What you should give back is a precise copy of the lines below from the one containing "- [ ] Add responsive design" through the one containing "template for gitpod.io", with no pictures.

■ Collection entries
++++++++

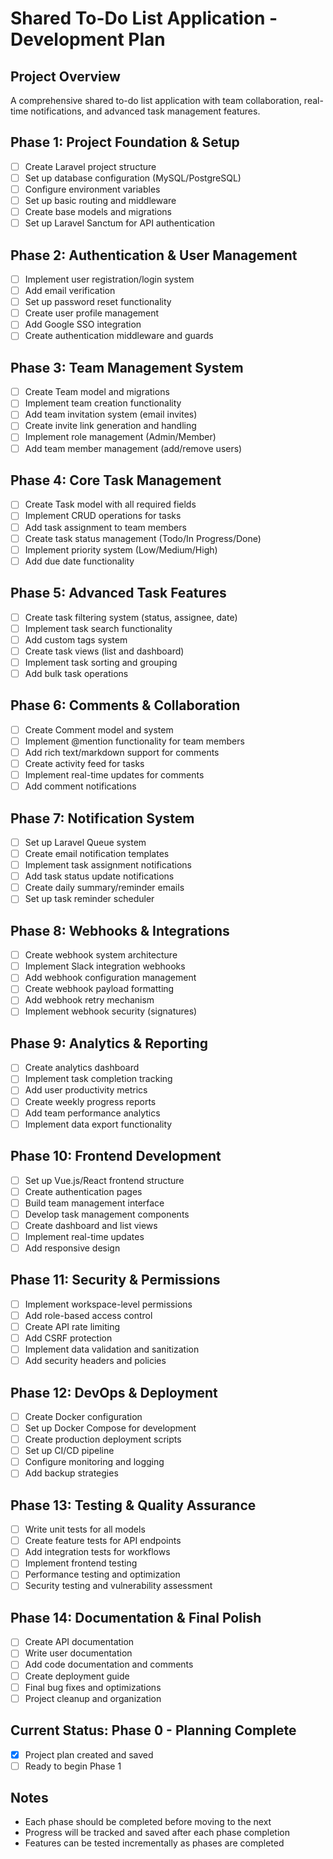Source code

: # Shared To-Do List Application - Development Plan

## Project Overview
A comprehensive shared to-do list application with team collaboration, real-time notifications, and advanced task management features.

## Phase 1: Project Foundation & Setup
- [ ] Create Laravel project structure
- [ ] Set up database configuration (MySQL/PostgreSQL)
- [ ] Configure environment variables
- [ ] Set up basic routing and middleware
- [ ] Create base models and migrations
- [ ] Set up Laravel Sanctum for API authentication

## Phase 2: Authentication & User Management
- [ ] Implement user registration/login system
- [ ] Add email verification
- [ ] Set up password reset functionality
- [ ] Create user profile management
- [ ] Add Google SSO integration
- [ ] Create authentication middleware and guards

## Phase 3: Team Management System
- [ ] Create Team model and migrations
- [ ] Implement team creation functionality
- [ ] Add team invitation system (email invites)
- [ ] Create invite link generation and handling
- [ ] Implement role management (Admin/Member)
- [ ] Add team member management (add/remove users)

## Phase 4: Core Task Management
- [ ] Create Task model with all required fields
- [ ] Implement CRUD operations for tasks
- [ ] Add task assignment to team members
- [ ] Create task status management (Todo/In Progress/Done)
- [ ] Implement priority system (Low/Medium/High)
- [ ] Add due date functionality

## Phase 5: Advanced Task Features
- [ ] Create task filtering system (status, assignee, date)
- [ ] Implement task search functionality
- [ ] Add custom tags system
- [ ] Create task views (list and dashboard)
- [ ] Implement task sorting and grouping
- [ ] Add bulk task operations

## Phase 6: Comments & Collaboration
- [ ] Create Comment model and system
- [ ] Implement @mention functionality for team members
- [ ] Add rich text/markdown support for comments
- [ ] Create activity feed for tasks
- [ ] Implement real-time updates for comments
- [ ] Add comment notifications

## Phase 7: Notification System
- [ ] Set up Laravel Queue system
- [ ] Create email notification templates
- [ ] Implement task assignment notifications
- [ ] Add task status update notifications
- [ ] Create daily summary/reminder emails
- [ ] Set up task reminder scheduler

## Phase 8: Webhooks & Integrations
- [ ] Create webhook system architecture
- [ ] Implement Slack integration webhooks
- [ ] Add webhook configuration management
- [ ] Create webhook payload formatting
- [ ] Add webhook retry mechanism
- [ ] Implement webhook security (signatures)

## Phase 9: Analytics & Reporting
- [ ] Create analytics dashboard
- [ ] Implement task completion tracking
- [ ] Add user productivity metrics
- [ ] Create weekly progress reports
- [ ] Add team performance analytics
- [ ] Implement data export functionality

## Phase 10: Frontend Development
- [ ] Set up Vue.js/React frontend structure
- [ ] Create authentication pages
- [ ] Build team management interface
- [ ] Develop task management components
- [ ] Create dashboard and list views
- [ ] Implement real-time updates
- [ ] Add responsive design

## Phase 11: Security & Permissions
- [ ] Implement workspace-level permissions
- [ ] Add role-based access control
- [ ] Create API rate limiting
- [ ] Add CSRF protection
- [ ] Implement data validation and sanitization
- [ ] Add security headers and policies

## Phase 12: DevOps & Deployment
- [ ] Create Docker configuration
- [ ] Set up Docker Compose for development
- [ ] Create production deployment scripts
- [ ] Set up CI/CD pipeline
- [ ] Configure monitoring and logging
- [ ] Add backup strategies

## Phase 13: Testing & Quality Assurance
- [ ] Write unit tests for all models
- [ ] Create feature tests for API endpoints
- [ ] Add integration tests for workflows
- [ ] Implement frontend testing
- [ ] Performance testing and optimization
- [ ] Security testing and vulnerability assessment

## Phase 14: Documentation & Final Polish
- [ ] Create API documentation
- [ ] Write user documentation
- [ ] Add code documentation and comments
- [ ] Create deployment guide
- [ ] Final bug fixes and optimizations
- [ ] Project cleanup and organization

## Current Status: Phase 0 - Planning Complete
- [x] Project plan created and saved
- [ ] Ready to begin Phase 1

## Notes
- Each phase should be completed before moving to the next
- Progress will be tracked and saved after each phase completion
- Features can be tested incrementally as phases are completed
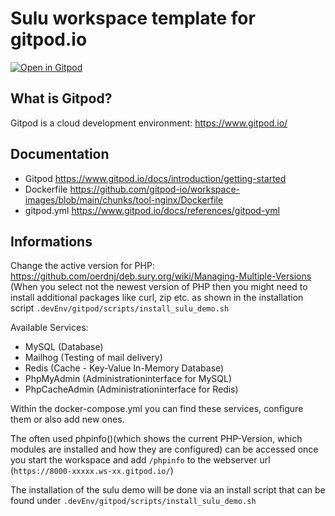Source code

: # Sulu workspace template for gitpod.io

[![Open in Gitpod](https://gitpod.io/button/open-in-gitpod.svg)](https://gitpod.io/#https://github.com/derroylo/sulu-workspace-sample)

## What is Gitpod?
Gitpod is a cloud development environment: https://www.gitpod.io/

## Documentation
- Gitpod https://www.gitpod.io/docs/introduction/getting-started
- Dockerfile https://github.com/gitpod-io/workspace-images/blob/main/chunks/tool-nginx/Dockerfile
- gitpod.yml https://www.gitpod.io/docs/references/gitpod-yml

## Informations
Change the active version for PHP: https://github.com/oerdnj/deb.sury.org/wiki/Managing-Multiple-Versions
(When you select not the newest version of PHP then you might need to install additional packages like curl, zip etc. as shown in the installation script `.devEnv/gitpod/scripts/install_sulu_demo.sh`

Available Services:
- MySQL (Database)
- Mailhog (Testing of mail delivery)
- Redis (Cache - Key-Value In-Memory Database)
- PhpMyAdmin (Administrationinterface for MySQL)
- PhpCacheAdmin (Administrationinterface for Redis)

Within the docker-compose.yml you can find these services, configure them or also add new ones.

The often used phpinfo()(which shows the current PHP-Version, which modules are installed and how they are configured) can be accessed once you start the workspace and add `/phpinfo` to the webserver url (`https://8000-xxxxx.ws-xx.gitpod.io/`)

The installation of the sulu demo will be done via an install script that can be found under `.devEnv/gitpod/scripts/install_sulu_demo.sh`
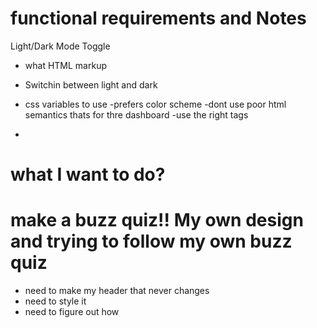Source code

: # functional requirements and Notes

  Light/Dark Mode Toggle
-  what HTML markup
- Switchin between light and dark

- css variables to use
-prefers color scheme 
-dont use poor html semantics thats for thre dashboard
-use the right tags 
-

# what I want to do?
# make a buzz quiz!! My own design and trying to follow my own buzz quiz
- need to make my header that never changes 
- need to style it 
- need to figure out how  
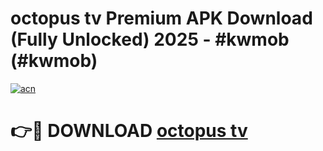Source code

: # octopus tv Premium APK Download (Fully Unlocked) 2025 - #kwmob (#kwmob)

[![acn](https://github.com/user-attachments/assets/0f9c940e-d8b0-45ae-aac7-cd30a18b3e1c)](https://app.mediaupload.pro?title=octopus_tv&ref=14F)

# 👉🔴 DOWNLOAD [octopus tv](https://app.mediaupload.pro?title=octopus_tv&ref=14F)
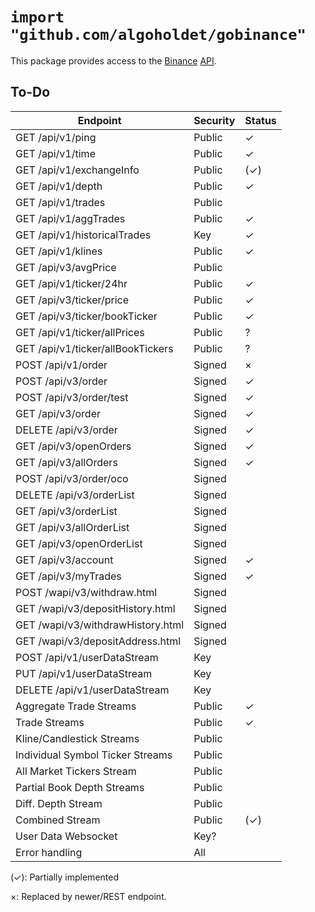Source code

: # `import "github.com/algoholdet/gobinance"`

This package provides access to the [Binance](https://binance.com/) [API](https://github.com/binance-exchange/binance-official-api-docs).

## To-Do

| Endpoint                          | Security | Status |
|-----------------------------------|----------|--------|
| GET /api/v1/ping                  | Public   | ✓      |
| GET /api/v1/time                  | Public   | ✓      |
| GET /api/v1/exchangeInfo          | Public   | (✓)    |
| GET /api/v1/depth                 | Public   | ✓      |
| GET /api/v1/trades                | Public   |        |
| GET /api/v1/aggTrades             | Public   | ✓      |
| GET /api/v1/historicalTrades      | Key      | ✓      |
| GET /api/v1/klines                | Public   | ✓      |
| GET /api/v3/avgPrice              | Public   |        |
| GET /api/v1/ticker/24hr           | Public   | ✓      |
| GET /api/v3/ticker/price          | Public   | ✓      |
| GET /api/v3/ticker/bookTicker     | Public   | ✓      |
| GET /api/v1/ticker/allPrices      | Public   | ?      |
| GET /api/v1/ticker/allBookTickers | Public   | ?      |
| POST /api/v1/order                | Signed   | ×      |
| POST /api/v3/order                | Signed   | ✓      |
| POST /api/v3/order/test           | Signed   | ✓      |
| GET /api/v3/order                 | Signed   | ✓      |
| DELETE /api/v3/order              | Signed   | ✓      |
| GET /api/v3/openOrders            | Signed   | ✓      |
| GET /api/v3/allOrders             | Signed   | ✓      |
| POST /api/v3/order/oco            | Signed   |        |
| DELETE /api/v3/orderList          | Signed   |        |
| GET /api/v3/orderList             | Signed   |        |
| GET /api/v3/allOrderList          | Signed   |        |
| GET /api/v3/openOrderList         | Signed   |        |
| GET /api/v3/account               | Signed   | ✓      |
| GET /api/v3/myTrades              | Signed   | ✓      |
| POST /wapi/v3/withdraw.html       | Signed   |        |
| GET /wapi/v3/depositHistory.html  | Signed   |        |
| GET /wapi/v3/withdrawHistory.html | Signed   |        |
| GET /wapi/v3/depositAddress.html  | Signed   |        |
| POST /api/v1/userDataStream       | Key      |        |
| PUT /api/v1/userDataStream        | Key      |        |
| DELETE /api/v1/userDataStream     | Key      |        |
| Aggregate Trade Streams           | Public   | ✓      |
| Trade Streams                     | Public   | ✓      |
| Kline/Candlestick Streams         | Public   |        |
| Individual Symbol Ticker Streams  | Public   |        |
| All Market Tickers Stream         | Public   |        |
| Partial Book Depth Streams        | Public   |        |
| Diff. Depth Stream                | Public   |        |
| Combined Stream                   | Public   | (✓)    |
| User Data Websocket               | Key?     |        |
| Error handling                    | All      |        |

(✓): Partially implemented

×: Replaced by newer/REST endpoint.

++++++++

■ Answer box
- [ ] Add responsive design

## Phase 11: Security & Permissions
- [ ] Implement workspace-level permissions
- [ ] Add role-based access control
- [ ] Create API rate limiting
- [ ] Add CSRF protection
- [ ] Implement data validation and sanitization
- [ ] Add security headers and policies

## Phase 12: DevOps & Deployment
- [ ] Create Docker configuration
- [ ] Set up Docker Compose for development
- [ ] Create production deployment scripts
- [ ] Set up CI/CD pipeline
- [ ] Configure monitoring and logging
- [ ] Add backup strategies

## Phase 13: Testing & Quality Assurance
- [ ] Write unit tests for all models
- [ ] Create feature tests for API endpoints
- [ ] Add integration tests for workflows
- [ ] Implement frontend testing
- [ ] Performance testing and optimization
- [ ] Security testing and vulnerability assessment

## Phase 14: Documentation & Final Polish
- [ ] Create API documentation
- [ ] Write user documentation
- [ ] Add code documentation and comments
- [ ] Create deployment guide
- [ ] Final bug fixes and optimizations
- [ ] Project cleanup and organization

## Current Status: Phase 0 - Planning Complete
- [x] Project plan created and saved
- [ ] Ready to begin Phase 1

## Notes
- Each phase should be completed before moving to the next
- Progress will be tracked and saved after each phase completion
- Features can be tested incrementally as phases are completed
Source code

: # Sulu workspace template for gitpod.io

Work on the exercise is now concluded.